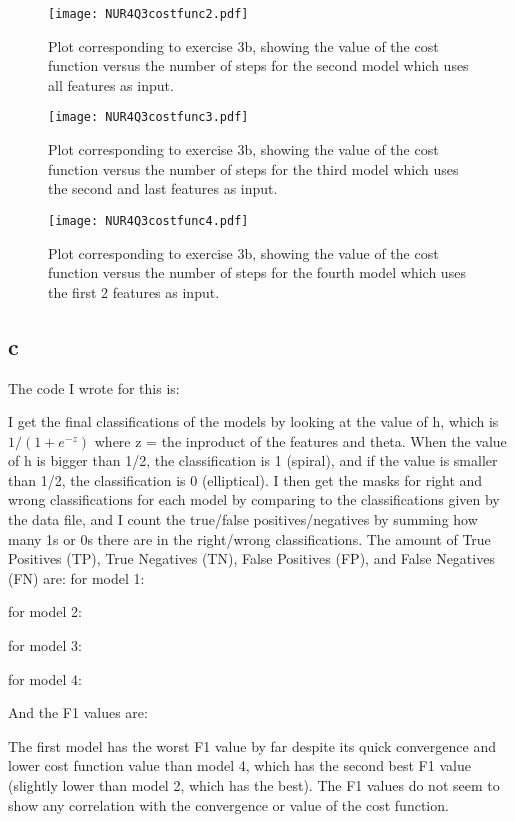 \begin{figure}[h!]
  \centering
  \texttt{[image: NUR4Q3costfunc2.pdf]}
  \caption{Plot corresponding to exercise 3b, showing the value of the cost function versus the number of steps for the second model which uses all features as input.}
  \label{fig:fig3}
\end{figure} 


\begin{figure}[h!]
  \centering
  \texttt{[image: NUR4Q3costfunc3.pdf]}
  \caption{Plot corresponding to exercise 3b, showing the value of the cost function versus the number of steps for the third model which uses the second and last features as input.}
  \label{fig:fig4}
\end{figure} 


\begin{figure}[h!]
  \centering
  \texttt{[image: NUR4Q3costfunc4.pdf]}
  \caption{Plot corresponding to exercise 3b, showing the value of the cost function versus the number of steps for the fourth model which uses the first 2 features as input.}
  \label{fig:fig5}
\end{figure} 


\subsection*{c}

The code I wrote for this is:


I get the final classifications of the models by looking at the value of h, which is $1/(1+e^{-z})$ where z = the inproduct of the features and theta. 
When the value of h is bigger than 1/2, the classification is 1 (spiral), and if the value is smaller than 1/2, the classification is 0 (elliptical). 
I then get the masks for right and wrong classifications for each model by comparing to the classifications given by the data file, and I count the true/false positives/negatives by summing how many 1s or 0s there are in the right/wrong classifications. 
The amount of True Positives (TP), True Negatives (TN), False Positives (FP), and False Negatives (FN) are:
for model 1:

for model 2:

for model 3:

for model 4:

And the F1 values are:


The first model has the worst F1 value by far despite its quick convergence and lower cost function value than model 4, which has the second best F1 value (slightly lower than model 2, which has the best). The F1 values do not seem to show any correlation with the convergence or value of the cost function.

Exercise | Give back the records exactly, minus any pictures.

Solution to this problem |
 \begin{figure}[h!]
  \centering
  \texttt{[image: NUR4Q3costfunc2.pdf]}
  \caption{Plot corresponding to exercise 3b, showing the value of the cost function versus the number of steps for the second model which uses all features as input.}
  \label{fig:fig3}
\end{figure} 


\begin{figure}[h!]
  \centering
  \texttt{[image: NUR4Q3costfunc3.pdf]}
  \caption{Plot corresponding to exercise 3b, showing the value of the cost function versus the number of steps for the third model which uses the second and last features as input.}
  \label{fig:fig4}
\end{figure} 


\begin{figure}[h!]
  \centering
  \texttt{[image: NUR4Q3costfunc4.pdf]}
  \caption{Plot corresponding to exercise 3b, showing the value of the cost function versus the number of steps for the fourth model which uses the first 2 features as input.}
  \label{fig:fig5}
\end{figure} 


\subsection*{c}

The code I wrote for this is:


I get the final classifications of the models by looking at the value of h, which is $1/(1+e^{-z})$ where z = the inproduct of the features and theta. 
When the value of h is bigger than 1/2, the classification is 1 (spiral), and if the value is smaller than 1/2, the classification is 0 (elliptical). 
I then get the masks for right and wrong classifications for each model by comparing to the classifications given by the data file, and I count the true/false positives/negatives by summing how many 1s or 0s there are in the right/wrong classifications. 
The amount of True Positives (TP), True Negatives (TN), False Positives (FP), and False Negatives (FN) are:
for model 1:

for model 2:

for model 3:

for model 4:

And the F1 values are:


The first model has the worst F1 value by far despite its quick convergence and lower cost function value than model 4, which has the second best F1 value (slightly lower than model 2, which has the best). The F1 values do not seem to show any correlation with the convergence or value of the cost function.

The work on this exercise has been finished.